> _Problem to solve_:
Skip the images and repeat every entry word for word.

[Stored data entries]
((
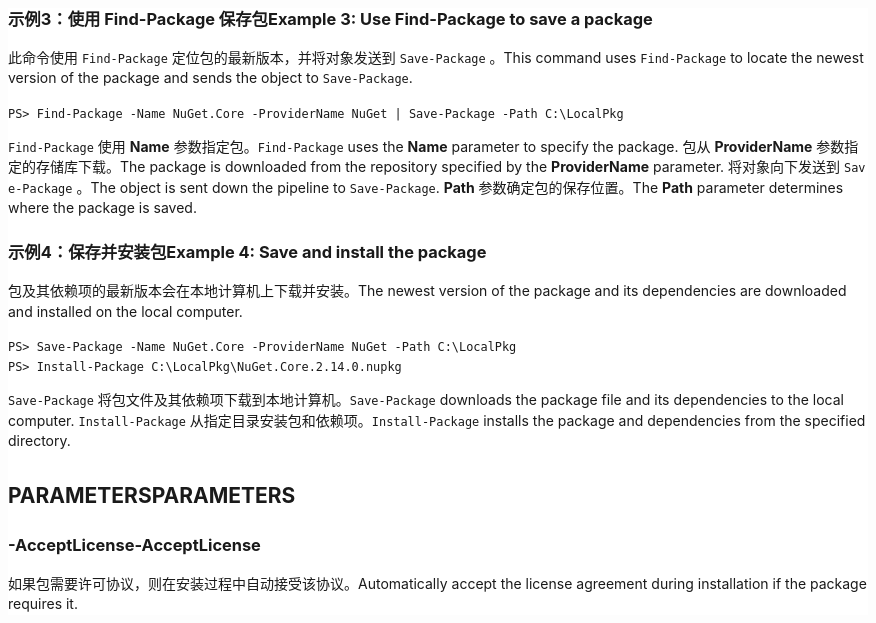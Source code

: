 ### <span data-ttu-id="4081c-130">示例3：使用 Find-Package 保存包</span><span class="sxs-lookup"><span data-stu-id="4081c-130">Example 3: Use Find-Package to save a package</span></span>

<span data-ttu-id="4081c-131">此命令使用 `Find-Package` 定位包的最新版本，并将对象发送到 `Save-Package` 。</span><span class="sxs-lookup"><span data-stu-id="4081c-131">This command uses `Find-Package` to locate the newest version of the package and sends the object to `Save-Package`.</span></span>

```
PS> Find-Package -Name NuGet.Core -ProviderName NuGet | Save-Package -Path C:\LocalPkg
```

<span data-ttu-id="4081c-132">`Find-Package` 使用 **Name** 参数指定包。</span><span class="sxs-lookup"><span data-stu-id="4081c-132">`Find-Package` uses the **Name** parameter to specify the package.</span></span> <span data-ttu-id="4081c-133">包从 **ProviderName** 参数指定的存储库下载。</span><span class="sxs-lookup"><span data-stu-id="4081c-133">The package is downloaded from the repository specified by the **ProviderName** parameter.</span></span> <span data-ttu-id="4081c-134">将对象向下发送到 `Save-Package` 。</span><span class="sxs-lookup"><span data-stu-id="4081c-134">The object is sent down the pipeline to `Save-Package`.</span></span> <span data-ttu-id="4081c-135">**Path** 参数确定包的保存位置。</span><span class="sxs-lookup"><span data-stu-id="4081c-135">The **Path** parameter determines where the package is saved.</span></span>

### <span data-ttu-id="4081c-136">示例4：保存并安装包</span><span class="sxs-lookup"><span data-stu-id="4081c-136">Example 4: Save and install the package</span></span>

<span data-ttu-id="4081c-137">包及其依赖项的最新版本会在本地计算机上下载并安装。</span><span class="sxs-lookup"><span data-stu-id="4081c-137">The newest version of the package and its dependencies are downloaded and installed on the local computer.</span></span>

```
PS> Save-Package -Name NuGet.Core -ProviderName NuGet -Path C:\LocalPkg
PS> Install-Package C:\LocalPkg\NuGet.Core.2.14.0.nupkg
```

<span data-ttu-id="4081c-138">`Save-Package` 将包文件及其依赖项下载到本地计算机。</span><span class="sxs-lookup"><span data-stu-id="4081c-138">`Save-Package` downloads the package file and its dependencies to the local computer.</span></span>
<span data-ttu-id="4081c-139">`Install-Package` 从指定目录安装包和依赖项。</span><span class="sxs-lookup"><span data-stu-id="4081c-139">`Install-Package` installs the package and dependencies from the specified directory.</span></span>

## <span data-ttu-id="4081c-140">PARAMETERS</span><span class="sxs-lookup"><span data-stu-id="4081c-140">PARAMETERS</span></span>

### <span data-ttu-id="4081c-141">-AcceptLicense</span><span class="sxs-lookup"><span data-stu-id="4081c-141">-AcceptLicense</span></span>

<span data-ttu-id="4081c-142">如果包需要许可协议，则在安装过程中自动接受该协议。</span><span class="sxs-lookup"><span data-stu-id="4081c-142">Automatically accept the license agreement during installation if the package requires it.</span></span>
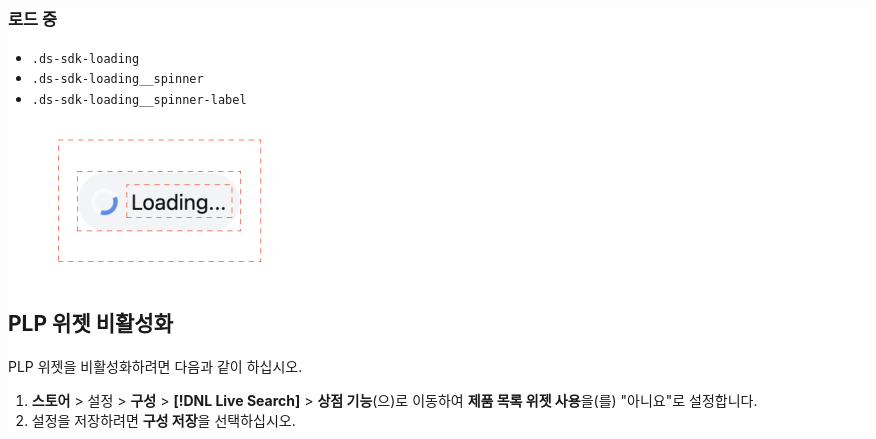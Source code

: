 ### 로드 중

- `.ds-sdk-loading`
- `.ds-sdk-loading__spinner`
- `.ds-sdk-loading__spinner-label`

![표시기 로드](assets/plp-css-loading.png)

## PLP 위젯 비활성화

PLP 위젯을 비활성화하려면 다음과 같이 하십시오.

1. **스토어** > 설정 > **구성** > **[!DNL Live Search]** > **상점 기능**(으)로 이동하여 **제품 목록 위젯 사용**&#x200B;을(를) &quot;아니요&quot;로 설정합니다.
1. 설정을 저장하려면 **구성 저장**&#x200B;을 선택하십시오.
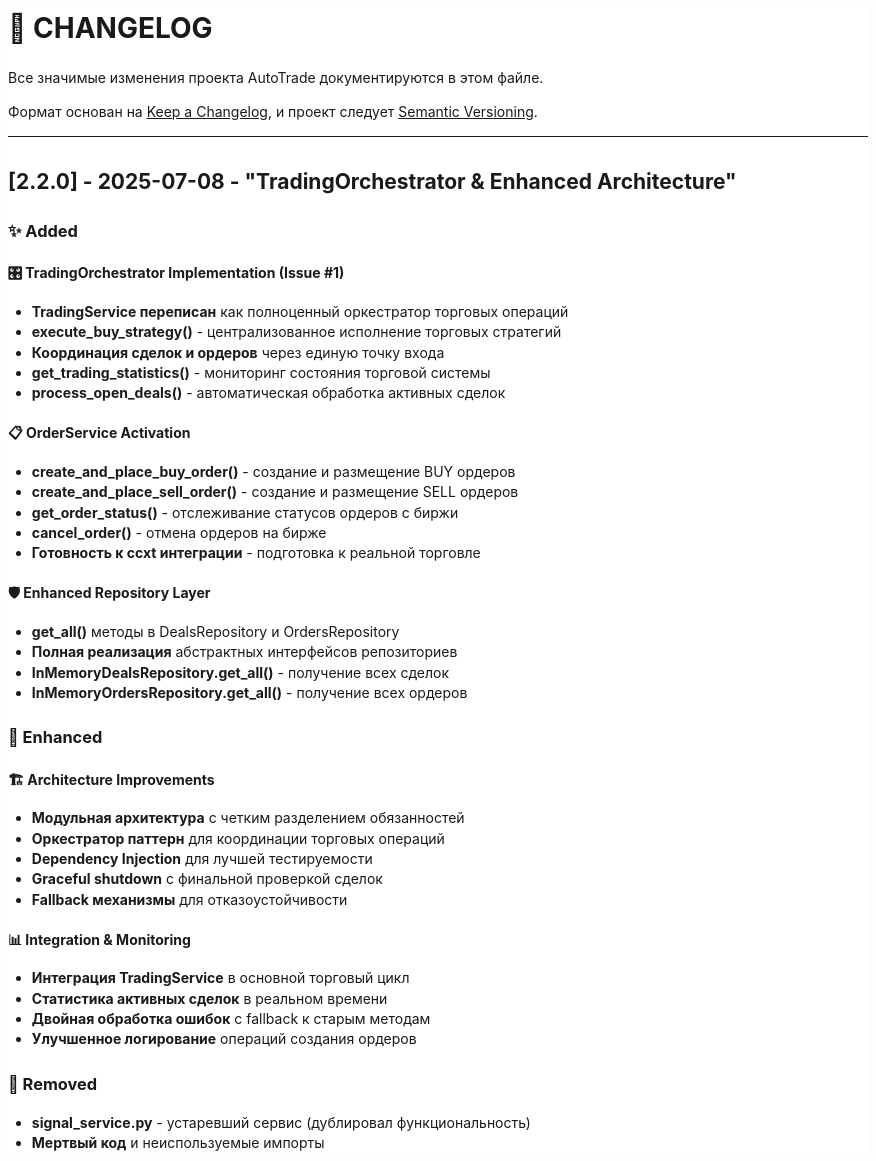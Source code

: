 # 📝 CHANGELOG

Все значимые изменения проекта AutoTrade документируются в этом файле.

Формат основан на [Keep a Changelog](https://keepachangelog.com/en/1.0.0/),
и проект следует [Semantic Versioning](https://semver.org/spec/v2.0.0.html).

---

## [2.2.0] - 2025-07-08 - "TradingOrchestrator & Enhanced Architecture"

### ✨ Added

#### 🎛️ TradingOrchestrator Implementation (Issue #1)
- **TradingService переписан** как полноценный оркестратор торговых операций
- **execute_buy_strategy()** - централизованное исполнение торговых стратегий
- **Координация сделок и ордеров** через единую точку входа
- **get_trading_statistics()** - мониторинг состояния торговой системы
- **process_open_deals()** - автоматическая обработка активных сделок

#### 📋 OrderService Activation
- **create_and_place_buy_order()** - создание и размещение BUY ордеров
- **create_and_place_sell_order()** - создание и размещение SELL ордеров
- **get_order_status()** - отслеживание статусов ордеров с биржи
- **cancel_order()** - отмена ордеров на бирже
- **Готовность к ccxt интеграции** - подготовка к реальной торговле

#### 🛡️ Enhanced Repository Layer
- **get_all()** методы в DealsRepository и OrdersRepository
- **Полная реализация** абстрактных интерфейсов репозиториев
- **InMemoryDealsRepository.get_all()** - получение всех сделок
- **InMemoryOrdersRepository.get_all()** - получение всех ордеров

### 🔧 Enhanced

#### 🏗️ Architecture Improvements
- **Модульная архитектура** с четким разделением обязанностей
- **Оркестратор паттерн** для координации торговых операций
- **Dependency Injection** для лучшей тестируемости
- **Graceful shutdown** с финальной проверкой сделок
- **Fallback механизмы** для отказоустойчивости

#### 📊 Integration & Monitoring
- **Интеграция TradingService** в основной торговый цикл
- **Статистика активных сделок** в реальном времени
- **Двойная обработка ошибок** с fallback к старым методам
- **Улучшенное логирование** операций создания ордеров

### 🧹 Removed
- **signal_service.py** - устаревший сервис (дублировал функциональность)
- **Мертвый код** и неиспользуемые импорты
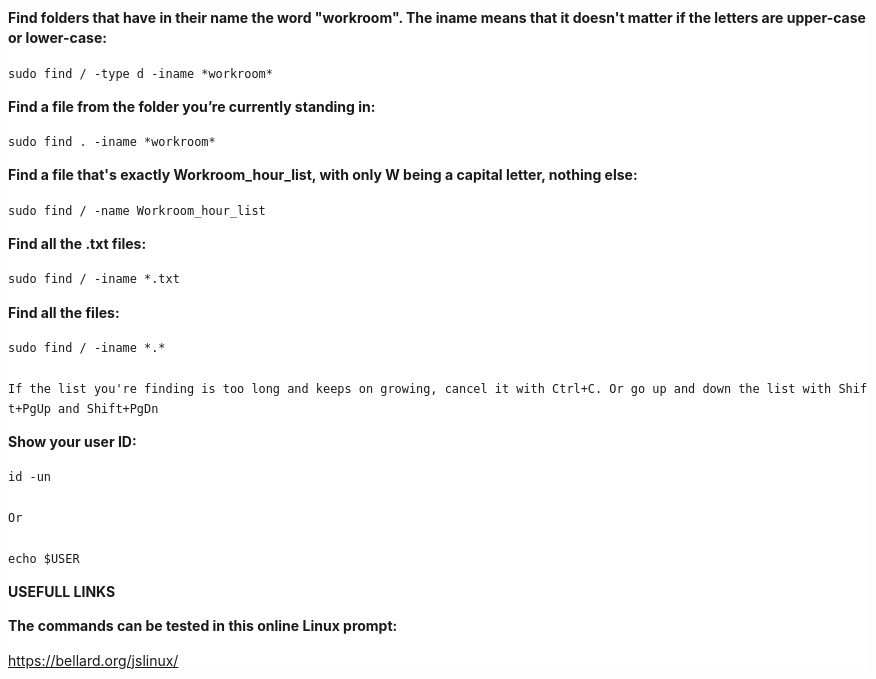 <a name="h82"/>

**Find folders that have in their name the word "workroom". The iname means that it doesn't matter if the letters are upper-case or lower-case:**
```
sudo find / -type d -iname *workroom*
```

<a name="h83"/>

**Find a file from the folder you’re currently standing in:**
```
sudo find . -iname *workroom*
```

<a name="h84"/>

**Find a file that's exactly Workroom_hour_list, with only W being a capital letter, nothing else:**
```
sudo find / -name Workroom_hour_list
```

<a name="h85"/>

**Find all the .txt files:**
```
sudo find / -iname *.txt
```

<a name="h86"/>

**Find all the files:**
```
sudo find / -iname *.*

If the list you're finding is too long and keeps on growing, cancel it with Ctrl+C. Or go up and down the list with Shift+PgUp and Shift+PgDn
```

<a name="h87"/>

**Show your user ID:**
```
id -un

Or

echo $USER
```

<a name="h88"/>

**USEFULL LINKS**

**The commands can be tested in this online Linux prompt:**

https://bellard.org/jslinux/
))
> _The completed task_:
Source code

: ### <span data-ttu-id="4081c-130">示例3：使用 Find-Package 保存包</span><span class="sxs-lookup"><span data-stu-id="4081c-130">Example 3: Use Find-Package to save a package</span></span>

<span data-ttu-id="4081c-131">此命令使用 `Find-Package` 定位包的最新版本，并将对象发送到 `Save-Package` 。</span><span class="sxs-lookup"><span data-stu-id="4081c-131">This command uses `Find-Package` to locate the newest version of the package and sends the object to `Save-Package`.</span></span>

```
PS> Find-Package -Name NuGet.Core -ProviderName NuGet | Save-Package -Path C:\LocalPkg
```

<span data-ttu-id="4081c-132">`Find-Package` 使用 **Name** 参数指定包。</span><span class="sxs-lookup"><span data-stu-id="4081c-132">`Find-Package` uses the **Name** parameter to specify the package.</span></span> <span data-ttu-id="4081c-133">包从 **ProviderName** 参数指定的存储库下载。</span><span class="sxs-lookup"><span data-stu-id="4081c-133">The package is downloaded from the repository specified by the **ProviderName** parameter.</span></span> <span data-ttu-id="4081c-134">将对象向下发送到 `Save-Package` 。</span><span class="sxs-lookup"><span data-stu-id="4081c-134">The object is sent down the pipeline to `Save-Package`.</span></span> <span data-ttu-id="4081c-135">**Path** 参数确定包的保存位置。</span><span class="sxs-lookup"><span data-stu-id="4081c-135">The **Path** parameter determines where the package is saved.</span></span>

### <span data-ttu-id="4081c-136">示例4：保存并安装包</span><span class="sxs-lookup"><span data-stu-id="4081c-136">Example 4: Save and install the package</span></span>

<span data-ttu-id="4081c-137">包及其依赖项的最新版本会在本地计算机上下载并安装。</span><span class="sxs-lookup"><span data-stu-id="4081c-137">The newest version of the package and its dependencies are downloaded and installed on the local computer.</span></span>

```
PS> Save-Package -Name NuGet.Core -ProviderName NuGet -Path C:\LocalPkg
PS> Install-Package C:\LocalPkg\NuGet.Core.2.14.0.nupkg
```

<span data-ttu-id="4081c-138">`Save-Package` 将包文件及其依赖项下载到本地计算机。</span><span class="sxs-lookup"><span data-stu-id="4081c-138">`Save-Package` downloads the package file and its dependencies to the local computer.</span></span>
<span data-ttu-id="4081c-139">`Install-Package` 从指定目录安装包和依赖项。</span><span class="sxs-lookup"><span data-stu-id="4081c-139">`Install-Package` installs the package and dependencies from the specified directory.</span></span>

## <span data-ttu-id="4081c-140">PARAMETERS</span><span class="sxs-lookup"><span data-stu-id="4081c-140">PARAMETERS</span></span>

### <span data-ttu-id="4081c-141">-AcceptLicense</span><span class="sxs-lookup"><span data-stu-id="4081c-141">-AcceptLicense</span></span>

<span data-ttu-id="4081c-142">如果包需要许可协议，则在安装过程中自动接受该协议。</span><span class="sxs-lookup"><span data-stu-id="4081c-142">Automatically accept the license agreement during installation if the package requires it.</span></span>
Source code

: ### 로드 중

- `.ds-sdk-loading`
- `.ds-sdk-loading__spinner`
- `.ds-sdk-loading__spinner-label`

![표시기 로드](assets/plp-css-loading.png)

## PLP 위젯 비활성화

PLP 위젯을 비활성화하려면 다음과 같이 하십시오.

1. **스토어** > 설정 > **구성** > **[!DNL Live Search]** > **상점 기능**(으)로 이동하여 **제품 목록 위젯 사용**&#x200B;을(를) &quot;아니요&quot;로 설정합니다.
1. 설정을 저장하려면 **구성 저장**&#x200B;을 선택하십시오.
Source code

: # 📝 CHANGELOG

Все значимые изменения проекта AutoTrade документируются в этом файле.

Формат основан на [Keep a Changelog](https://keepachangelog.com/en/1.0.0/),
и проект следует [Semantic Versioning](https://semver.org/spec/v2.0.0.html).

---

## [2.2.0] - 2025-07-08 - "TradingOrchestrator & Enhanced Architecture"

### ✨ Added

#### 🎛️ TradingOrchestrator Implementation (Issue #1)
- **TradingService переписан** как полноценный оркестратор торговых операций
- **execute_buy_strategy()** - централизованное исполнение торговых стратегий
- **Координация сделок и ордеров** через единую точку входа
- **get_trading_statistics()** - мониторинг состояния торговой системы
- **process_open_deals()** - автоматическая обработка активных сделок

#### 📋 OrderService Activation
- **create_and_place_buy_order()** - создание и размещение BUY ордеров
- **create_and_place_sell_order()** - создание и размещение SELL ордеров
- **get_order_status()** - отслеживание статусов ордеров с биржи
- **cancel_order()** - отмена ордеров на бирже
- **Готовность к ccxt интеграции** - подготовка к реальной торговле

#### 🛡️ Enhanced Repository Layer
- **get_all()** методы в DealsRepository и OrdersRepository
- **Полная реализация** абстрактных интерфейсов репозиториев
- **InMemoryDealsRepository.get_all()** - получение всех сделок
- **InMemoryOrdersRepository.get_all()** - получение всех ордеров

### 🔧 Enhanced

#### 🏗️ Architecture Improvements
- **Модульная архитектура** с четким разделением обязанностей
- **Оркестратор паттерн** для координации торговых операций
- **Dependency Injection** для лучшей тестируемости
- **Graceful shutdown** с финальной проверкой сделок
- **Fallback механизмы** для отказоустойчивости

#### 📊 Integration & Monitoring
- **Интеграция TradingService** в основной торговый цикл
- **Статистика активных сделок** в реальном времени
- **Двойная обработка ошибок** с fallback к старым методам
- **Улучшенное логирование** операций создания ордеров

### 🧹 Removed
- **signal_service.py** - устаревший сервис (дублировал функциональность)
- **Мертвый код** и неиспользуемые импорты
 <a name="h82"/>

**Find folders that have in their name the word "workroom". The iname means that it doesn't matter if the letters are upper-case or lower-case:**
```
sudo find / -type d -iname *workroom*
```

<a name="h83"/>

**Find a file from the folder you’re currently standing in:**
```
sudo find . -iname *workroom*
```

<a name="h84"/>

**Find a file that's exactly Workroom_hour_list, with only W being a capital letter, nothing else:**
```
sudo find / -name Workroom_hour_list
```

<a name="h85"/>

**Find all the .txt files:**
```
sudo find / -iname *.txt
```

<a name="h86"/>

**Find all the files:**
```
sudo find / -iname *.*

If the list you're finding is too long and keeps on growing, cancel it with Ctrl+C. Or go up and down the list with Shift+PgUp and Shift+PgDn
```

<a name="h87"/>

**Show your user ID:**
```
id -un

Or

echo $USER
```

<a name="h88"/>

**USEFULL LINKS**

**The commands can be tested in this online Linux prompt:**

https://bellard.org/jslinux/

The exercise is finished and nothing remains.